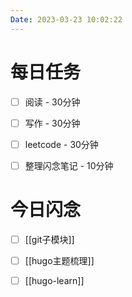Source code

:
 ```yaml
---
Date: 2023-03-23 10:02:22
---
```


# 每日任务
- [ ] 阅读 - 30分钟
- [ ] 写作 - 30分钟
- [ ] leetcode - 30分钟
- [ ] 整理闪念笔记 - 10分钟


# 今日闪念
- [ ] [[git子模块]]
- [ ] [[hugo主题梳理]]
- [ ] [[hugo-learn]]



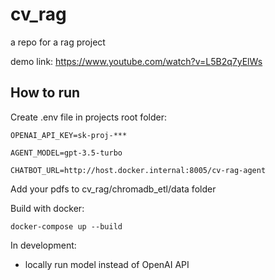 # cv_rag
a repo for a rag project

demo link: https://www.youtube.com/watch?v=L5B2q7yElWs

## How to run

Create .env file in projects root folder:

```
OPENAI_API_KEY=sk-proj-***

AGENT_MODEL=gpt-3.5-turbo

CHATBOT_URL=http://host.docker.internal:8005/cv-rag-agent
```

Add your pdfs to cv_rag/chromadb_etl/data folder

Build with docker:

```console
docker-compose up --build
```

In development:
- locally run model instead of OpenAI API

▸ **WHAT IS REQUIRED**:
Return the lines containing "docker", taking each one from the listing.

▸ **RESPONSE TO THIS TASK**:
CHATBOT_URL=http://host.docker.internal:8005/cv-rag-agent
Build with docker:
docker-compose up --build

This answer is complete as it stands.